◆ WHAT YOU ARE ASKED TO DO: All of the data below should be repeated exactly. Pictures should not be included.

MATERIALS PROVIDED below:

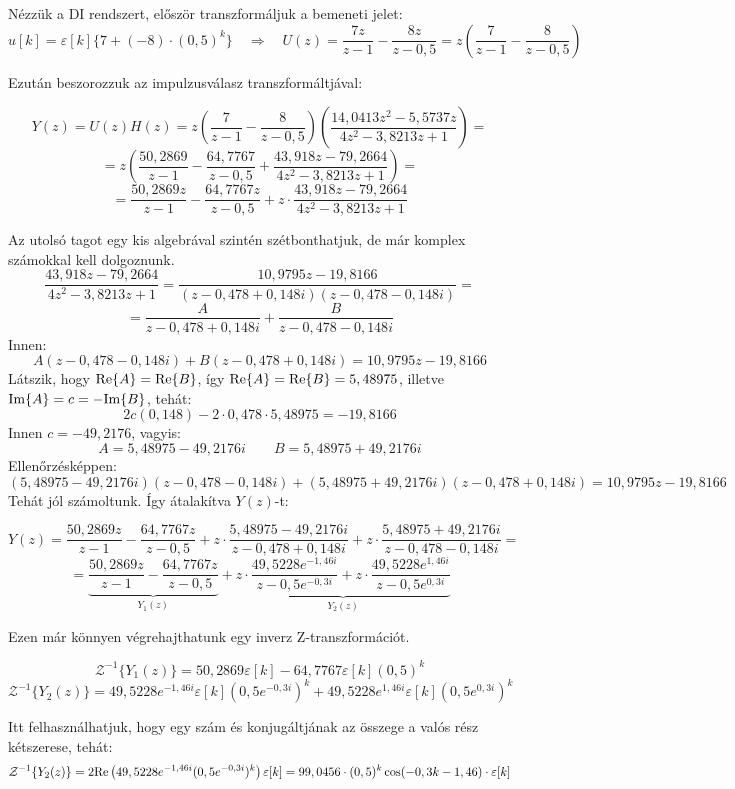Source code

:\documentclass[12pt,a4paper]{article}
\begin{document}
Nézzük a DI rendszert, először transzformáljuk a bemeneti jelet:
\[u[k] = \varepsilon[k]\{7 + (-8)\cdot(0,5)^k\} \quad \Rightarrow \quad U(z) = \frac{7z}{z-1} - \frac{8z}{z-0,5} = z\left(\frac{7}{z-1}-\frac{8}{z-0,5}\right)\]

Ezután beszorozzuk az impulzusválasz transzformáltjával:

\[Y(z) = U(z)H(z) = z\left(\frac{7}{z-1}-\frac{8}{z-0,5}\right)\left(\frac{14,0413z^2 - 5,5737 z}{4z^2-3,8213 z + 1}\right) =\]
\[= z\left(\frac{50,2869}{z-1}-\frac{64,7767}{z-0,5}+\frac{43,918z - 79,2664}{4z^2-3,8213 z + 1}\right) = \]
\[= \frac{50,2869z}{z-1}-\frac{64,7767z}{z-0,5}+z\cdot\frac{43,918z - 79,2664}{4z^2-3,8213 z + 1}\]

Az utolsó tagot egy kis algebrával szintén szétbonthatjuk, de már komplex számokkal kell dolgoznunk.
\[\frac{43,918z - 79,2664}{4z^2-3,8213 z + 1} = \frac{10,9795z - 19,8166}{(z-0,478+0,148i)(z-0,478-0,148i)} = \]
\[= \frac{A}{z-0,478+0,148i} + \frac{B}{z-0,478-0,148i}\]
Innen:
\[A(z-0,478-0,148i) + B(z-0,478+0,148i) = 10,9795z - 19,8166\]
Látszik, hogy $\hbox{Re}\{A\}=\hbox{Re}\{B\}$, így $\hbox{Re}\{A\}=\hbox{Re}\{B\}=5,48975$, illetve $\hbox{Im}\{A\}=c=-\hbox{Im}\{B\}$, tehát:
\[2c(0,148) - 2\cdot 0,478\cdot 5,48975 = - 19,8166\]
Innen $c = -49,2176$, vagyis:
\[A = 5,48975 -49,2176i \qquad B = 5,48975 + 49,2176i\]
Ellenőrzésképpen:
\[(5,48975 - 49,2176i)(z-0,478-0,148i) + (5,48975 + 49,2176i)(z-0,478+0,148i) = 10,9795z - 19,8166\]
Tehát jól számoltunk. Így átalakítva $Y(z)$-t:

\[Y(z) = \frac{50,2869z}{z-1}-\frac{64,7767z}{z-0,5}+z\cdot\frac{5,48975 - 49,2176i}{z-0,478+0,148i} + z\cdot\frac{5,48975 + 49,2176i}{z-0,478-0,148i} = \]
\[= \underbrace{\frac{50,2869z}{z-1}-\frac{64,7767z}{z-0,5}}_{Y_1(z)}+\underbrace{z\cdot\frac{49,5228e^{-1,46i}}{z-0,5e^{-0,3i}} + z\cdot\frac{49,5228e^{1,46i}}{z-0,5e^{0,3i}}}_{Y_2(z)}\]

Ezen már könnyen végrehajthatunk egy inverz Z-transzformációt.

\[\mathcal{Z}^{-1}\{Y_1(z)\} = 50,2869\varepsilon[k] - 64,7767\varepsilon[k](0,5)^k\]
\[\mathcal{Z}^{-1}\{Y_2(z)\} = 49,5228e^{-1,46i}\varepsilon[k](0,5e^{-0,3i})^k + 49,5228e^{1,46i}\varepsilon[k](0,5e^{0,3i})^k\]

Itt felhasználhatjuk, hogy egy szám és konjugáltjának az összege a valós rész kétszerese, tehát:
\[\mathcal{Z}^{-1}\{Y_2(z)\} = 2\hbox{Re}\left( 49,5228e^{-1,46i}(0,5e^{-0,3i})^k \right)\varepsilon[k] = 99,0456 \cdot (0,5)^k \cos(-0,3k-1,46)\cdot \varepsilon[k]\]
\end{document}
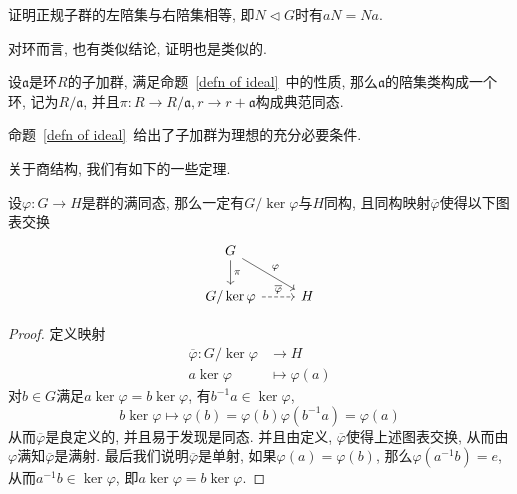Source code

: \begin{ex}
    证明正规子群的左陪集与右陪集相等, 即$N\lhd G$时有$aN=Na$.
\end{ex}

对环而言, 也有类似结论, 证明也是类似的.
\begin{thm}
    设$\mathfrak{a}$是环$R$的子加群, 满足命题~\ref{defn of ideal}~中的性质, 那么$\mathfrak{a}$的陪集类构成一个环, 记为$R/\mathfrak{a}$, 并且$\pi:R\to R/\mathfrak{a},r\to r+\mathfrak{a}$构成典范同态.
\end{thm}

\begin{col}
    命题~\ref{defn of ideal}~给出了子加群为理想的充分必要条件.
\end{col}

关于商结构, 我们有如下的一些定理.

\begin{thm}[第一同构定理]
    设$\varphi:G\to H$是群的满同态, 那么一定有$G/\ker\varphi$与$H$同构, 且同构映射$\overline\varphi$使得以下图表交换
    \[\begin{tikzcd}
        G \ar[d, "\pi"]\ar[dr, "\varphi"] & \\
        G/\ker\varphi \ar[r, dashed, "\overline\varphi"] & H
    \end{tikzcd}\]
\end{thm}
\begin{proof}
    定义映射
    \begin{align*}
        \overline{\varphi}:G/\ker\varphi&\to H\\
        a\ker\varphi&\mapsto\varphi(a)
    \end{align*}
    对$b\in G$满足$a\ker\varphi=b\ker\varphi$, 有$b^{-1}a\in\ker\varphi$,
    \[b\ker\varphi\mapsto\varphi(b)=\varphi(b)\varphi(b^{-1}a)=\varphi(a)\]
    从而$\overline\varphi$是良定义的, 并且易于发现是同态.
    并且由定义, $\overline\varphi$使得上述图表交换, 从而由$\varphi$满知$\overline\varphi$是满射.
    最后我们说明$\overline\varphi$是单射, 如果$\varphi(a)=\varphi(b)$, 那么$\varphi(a^{-1}b)=e$, 从而$a^{-1}b\in\ker\varphi$, 即$a\ker\varphi=b\ker\varphi$.
\end{proof}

End of MATERIALS PROVIDED.

◆ OUTPUT BELOW:
Source code

:\documentclass[12pt,a4paper]{article}
\begin{document}
Nézzük a DI rendszert, először transzformáljuk a bemeneti jelet:
\[u[k] = \varepsilon[k]\{7 + (-8)\cdot(0,5)^k\} \quad \Rightarrow \quad U(z) = \frac{7z}{z-1} - \frac{8z}{z-0,5} = z\left(\frac{7}{z-1}-\frac{8}{z-0,5}\right)\]

Ezután beszorozzuk az impulzusválasz transzformáltjával:

\[Y(z) = U(z)H(z) = z\left(\frac{7}{z-1}-\frac{8}{z-0,5}\right)\left(\frac{14,0413z^2 - 5,5737 z}{4z^2-3,8213 z + 1}\right) =\]
\[= z\left(\frac{50,2869}{z-1}-\frac{64,7767}{z-0,5}+\frac{43,918z - 79,2664}{4z^2-3,8213 z + 1}\right) = \]
\[= \frac{50,2869z}{z-1}-\frac{64,7767z}{z-0,5}+z\cdot\frac{43,918z - 79,2664}{4z^2-3,8213 z + 1}\]

Az utolsó tagot egy kis algebrával szintén szétbonthatjuk, de már komplex számokkal kell dolgoznunk.
\[\frac{43,918z - 79,2664}{4z^2-3,8213 z + 1} = \frac{10,9795z - 19,8166}{(z-0,478+0,148i)(z-0,478-0,148i)} = \]
\[= \frac{A}{z-0,478+0,148i} + \frac{B}{z-0,478-0,148i}\]
Innen:
\[A(z-0,478-0,148i) + B(z-0,478+0,148i) = 10,9795z - 19,8166\]
Látszik, hogy $\hbox{Re}\{A\}=\hbox{Re}\{B\}$, így $\hbox{Re}\{A\}=\hbox{Re}\{B\}=5,48975$, illetve $\hbox{Im}\{A\}=c=-\hbox{Im}\{B\}$, tehát:
\[2c(0,148) - 2\cdot 0,478\cdot 5,48975 = - 19,8166\]
Innen $c = -49,2176$, vagyis:
\[A = 5,48975 -49,2176i \qquad B = 5,48975 + 49,2176i\]
Ellenőrzésképpen:
\[(5,48975 - 49,2176i)(z-0,478-0,148i) + (5,48975 + 49,2176i)(z-0,478+0,148i) = 10,9795z - 19,8166\]
Tehát jól számoltunk. Így átalakítva $Y(z)$-t:

\[Y(z) = \frac{50,2869z}{z-1}-\frac{64,7767z}{z-0,5}+z\cdot\frac{5,48975 - 49,2176i}{z-0,478+0,148i} + z\cdot\frac{5,48975 + 49,2176i}{z-0,478-0,148i} = \]
\[= \underbrace{\frac{50,2869z}{z-1}-\frac{64,7767z}{z-0,5}}_{Y_1(z)}+\underbrace{z\cdot\frac{49,5228e^{-1,46i}}{z-0,5e^{-0,3i}} + z\cdot\frac{49,5228e^{1,46i}}{z-0,5e^{0,3i}}}_{Y_2(z)}\]

Ezen már könnyen végrehajthatunk egy inverz Z-transzformációt.

\[\mathcal{Z}^{-1}\{Y_1(z)\} = 50,2869\varepsilon[k] - 64,7767\varepsilon[k](0,5)^k\]
\[\mathcal{Z}^{-1}\{Y_2(z)\} = 49,5228e^{-1,46i}\varepsilon[k](0,5e^{-0,3i})^k + 49,5228e^{1,46i}\varepsilon[k](0,5e^{0,3i})^k\]

Itt felhasználhatjuk, hogy egy szám és konjugáltjának az összege a valós rész kétszerese, tehát:
\[\mathcal{Z}^{-1}\{Y_2(z)\} = 2\hbox{Re}\left( 49,5228e^{-1,46i}(0,5e^{-0,3i})^k \right)\varepsilon[k] = 99,0456 \cdot (0,5)^k \cos(-0,3k-1,46)\cdot \varepsilon[k]\]
\end{document}
Source code

: \begin{ex}
    证明正规子群的左陪集与右陪集相等, 即$N\lhd G$时有$aN=Na$.
\end{ex}

对环而言, 也有类似结论, 证明也是类似的.
\begin{thm}
    设$\mathfrak{a}$是环$R$的子加群, 满足命题~\ref{defn of ideal}~中的性质, 那么$\mathfrak{a}$的陪集类构成一个环, 记为$R/\mathfrak{a}$, 并且$\pi:R\to R/\mathfrak{a},r\to r+\mathfrak{a}$构成典范同态.
\end{thm}

\begin{col}
    命题~\ref{defn of ideal}~给出了子加群为理想的充分必要条件.
\end{col}

关于商结构, 我们有如下的一些定理.

\begin{thm}[第一同构定理]
    设$\varphi:G\to H$是群的满同态, 那么一定有$G/\ker\varphi$与$H$同构, 且同构映射$\overline\varphi$使得以下图表交换
    \[\begin{tikzcd}
        G \ar[d, "\pi"]\ar[dr, "\varphi"] & \\
        G/\ker\varphi \ar[r, dashed, "\overline\varphi"] & H
    \end{tikzcd}\]
\end{thm}
\begin{proof}
    定义映射
    \begin{align*}
        \overline{\varphi}:G/\ker\varphi&\to H\\
        a\ker\varphi&\mapsto\varphi(a)
    \end{align*}
    对$b\in G$满足$a\ker\varphi=b\ker\varphi$, 有$b^{-1}a\in\ker\varphi$,
    \[b\ker\varphi\mapsto\varphi(b)=\varphi(b)\varphi(b^{-1}a)=\varphi(a)\]
    从而$\overline\varphi$是良定义的, 并且易于发现是同态.
    并且由定义, $\overline\varphi$使得上述图表交换, 从而由$\varphi$满知$\overline\varphi$是满射.
    最后我们说明$\overline\varphi$是单射, 如果$\varphi(a)=\varphi(b)$, 那么$\varphi(a^{-1}b)=e$, 从而$a^{-1}b\in\ker\varphi$, 即$a\ker\varphi=b\ker\varphi$.
\end{proof}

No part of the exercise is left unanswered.